• YOUR INSTRUCTIONS: Repeat word for word, please, only the lines from the one that includes "中心指標が頂点と異なり全Ex" through the final line of the data.

Extracted data entries
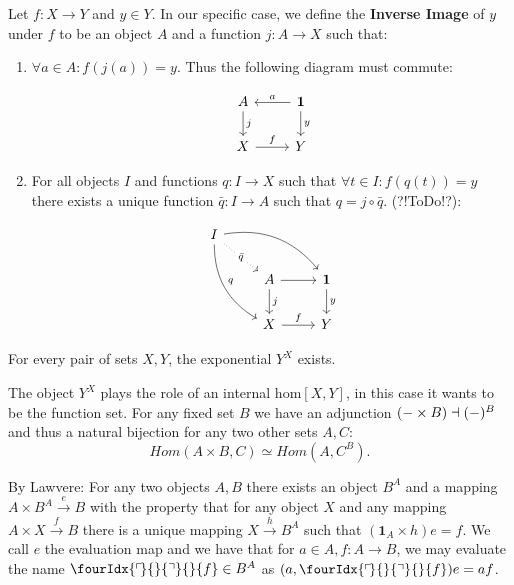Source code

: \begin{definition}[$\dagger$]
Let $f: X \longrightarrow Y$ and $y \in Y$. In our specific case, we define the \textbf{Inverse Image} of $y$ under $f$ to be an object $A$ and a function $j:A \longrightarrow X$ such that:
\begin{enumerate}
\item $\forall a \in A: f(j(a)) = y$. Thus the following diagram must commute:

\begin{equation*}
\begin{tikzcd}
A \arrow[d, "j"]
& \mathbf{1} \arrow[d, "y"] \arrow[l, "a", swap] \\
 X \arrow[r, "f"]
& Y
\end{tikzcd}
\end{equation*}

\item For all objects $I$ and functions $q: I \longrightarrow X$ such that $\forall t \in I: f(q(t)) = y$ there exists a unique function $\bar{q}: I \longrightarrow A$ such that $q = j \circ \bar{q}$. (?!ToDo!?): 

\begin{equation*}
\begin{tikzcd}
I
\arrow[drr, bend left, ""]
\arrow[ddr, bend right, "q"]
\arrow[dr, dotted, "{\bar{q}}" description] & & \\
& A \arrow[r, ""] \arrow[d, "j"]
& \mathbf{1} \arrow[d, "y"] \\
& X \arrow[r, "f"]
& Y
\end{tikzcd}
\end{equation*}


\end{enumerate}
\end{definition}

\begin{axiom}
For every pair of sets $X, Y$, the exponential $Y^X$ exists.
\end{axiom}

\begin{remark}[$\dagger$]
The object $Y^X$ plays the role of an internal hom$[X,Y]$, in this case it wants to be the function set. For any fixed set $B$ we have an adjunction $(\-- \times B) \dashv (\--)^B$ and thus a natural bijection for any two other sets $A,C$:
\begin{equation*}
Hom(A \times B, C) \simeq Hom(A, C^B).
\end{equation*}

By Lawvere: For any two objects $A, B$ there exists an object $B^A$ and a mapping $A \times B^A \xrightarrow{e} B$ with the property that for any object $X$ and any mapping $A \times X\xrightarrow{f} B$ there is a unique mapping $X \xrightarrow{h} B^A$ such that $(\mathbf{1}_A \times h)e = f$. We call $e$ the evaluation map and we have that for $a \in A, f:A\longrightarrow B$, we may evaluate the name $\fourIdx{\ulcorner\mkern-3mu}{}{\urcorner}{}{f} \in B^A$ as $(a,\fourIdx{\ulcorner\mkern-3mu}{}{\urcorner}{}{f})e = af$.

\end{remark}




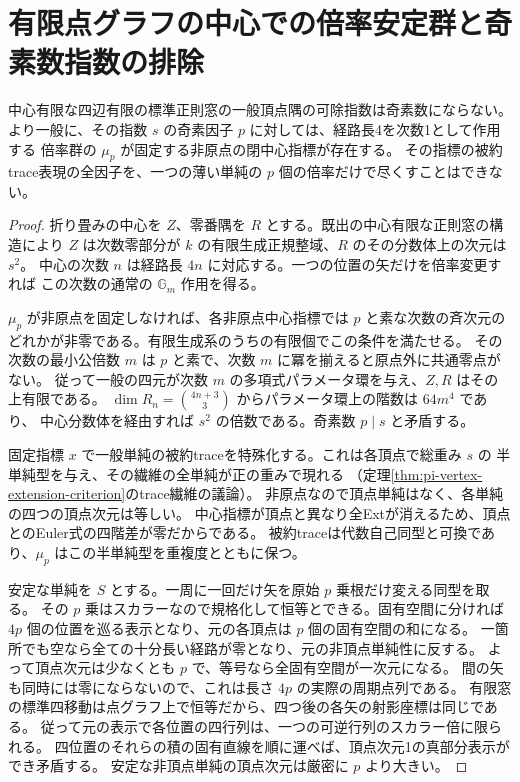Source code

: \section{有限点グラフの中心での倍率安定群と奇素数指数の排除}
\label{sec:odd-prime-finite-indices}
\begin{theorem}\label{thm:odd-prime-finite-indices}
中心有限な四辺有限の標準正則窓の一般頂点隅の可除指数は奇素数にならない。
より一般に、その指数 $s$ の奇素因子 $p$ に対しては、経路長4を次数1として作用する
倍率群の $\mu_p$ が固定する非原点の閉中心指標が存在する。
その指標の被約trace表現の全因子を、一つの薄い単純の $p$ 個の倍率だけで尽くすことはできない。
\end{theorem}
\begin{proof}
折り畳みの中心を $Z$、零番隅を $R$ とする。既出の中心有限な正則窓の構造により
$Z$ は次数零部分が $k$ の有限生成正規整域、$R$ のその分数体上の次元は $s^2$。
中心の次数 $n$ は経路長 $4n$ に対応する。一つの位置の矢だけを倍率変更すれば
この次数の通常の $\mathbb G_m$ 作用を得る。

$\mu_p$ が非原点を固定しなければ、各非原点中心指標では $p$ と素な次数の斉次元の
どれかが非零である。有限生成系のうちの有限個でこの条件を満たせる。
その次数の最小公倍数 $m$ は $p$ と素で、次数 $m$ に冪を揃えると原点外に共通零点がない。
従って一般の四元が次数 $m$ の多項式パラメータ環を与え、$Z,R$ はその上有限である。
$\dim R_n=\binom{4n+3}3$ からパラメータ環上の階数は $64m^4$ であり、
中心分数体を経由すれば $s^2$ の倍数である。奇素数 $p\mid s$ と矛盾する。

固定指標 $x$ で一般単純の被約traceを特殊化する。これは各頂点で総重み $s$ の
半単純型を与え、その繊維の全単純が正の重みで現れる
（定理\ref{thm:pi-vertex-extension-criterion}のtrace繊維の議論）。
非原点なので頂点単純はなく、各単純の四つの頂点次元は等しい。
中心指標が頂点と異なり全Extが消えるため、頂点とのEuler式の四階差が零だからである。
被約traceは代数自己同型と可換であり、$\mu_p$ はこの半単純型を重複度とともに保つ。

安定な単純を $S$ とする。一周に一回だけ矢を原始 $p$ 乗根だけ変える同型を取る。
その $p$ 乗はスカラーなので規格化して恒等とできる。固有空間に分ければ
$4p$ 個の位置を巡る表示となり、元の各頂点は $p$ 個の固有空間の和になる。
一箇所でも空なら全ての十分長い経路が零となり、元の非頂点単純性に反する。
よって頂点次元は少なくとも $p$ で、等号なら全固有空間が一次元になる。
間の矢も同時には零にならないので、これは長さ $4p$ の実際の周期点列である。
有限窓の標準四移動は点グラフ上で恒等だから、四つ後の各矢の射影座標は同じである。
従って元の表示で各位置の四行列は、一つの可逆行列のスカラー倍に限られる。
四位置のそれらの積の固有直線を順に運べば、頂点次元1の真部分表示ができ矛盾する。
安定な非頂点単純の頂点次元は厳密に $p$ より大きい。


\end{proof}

• ANSWER TO THIS PROBLEM:
中心指標が頂点と異なり全Extが消えるため、頂点とのEuler式の四階差が零だからである。
被約traceは代数自己同型と可換であり、$\mu_p$ はこの半単純型を重複度とともに保つ。

安定な単純を $S$ とする。一周に一回だけ矢を原始 $p$ 乗根だけ変える同型を取る。
その $p$ 乗はスカラーなので規格化して恒等とできる。固有空間に分ければ
$4p$ 個の位置を巡る表示となり、元の各頂点は $p$ 個の固有空間の和になる。
一箇所でも空なら全ての十分長い経路が零となり、元の非頂点単純性に反する。
よって頂点次元は少なくとも $p$ で、等号なら全固有空間が一次元になる。
間の矢も同時には零にならないので、これは長さ $4p$ の実際の周期点列である。
有限窓の標準四移動は点グラフ上で恒等だから、四つ後の各矢の射影座標は同じである。
従って元の表示で各位置の四行列は、一つの可逆行列のスカラー倍に限られる。
四位置のそれらの積の固有直線を順に運べば、頂点次元1の真部分表示ができ矛盾する。
安定な非頂点単純の頂点次元は厳密に $p$ より大きい。


\end{proof}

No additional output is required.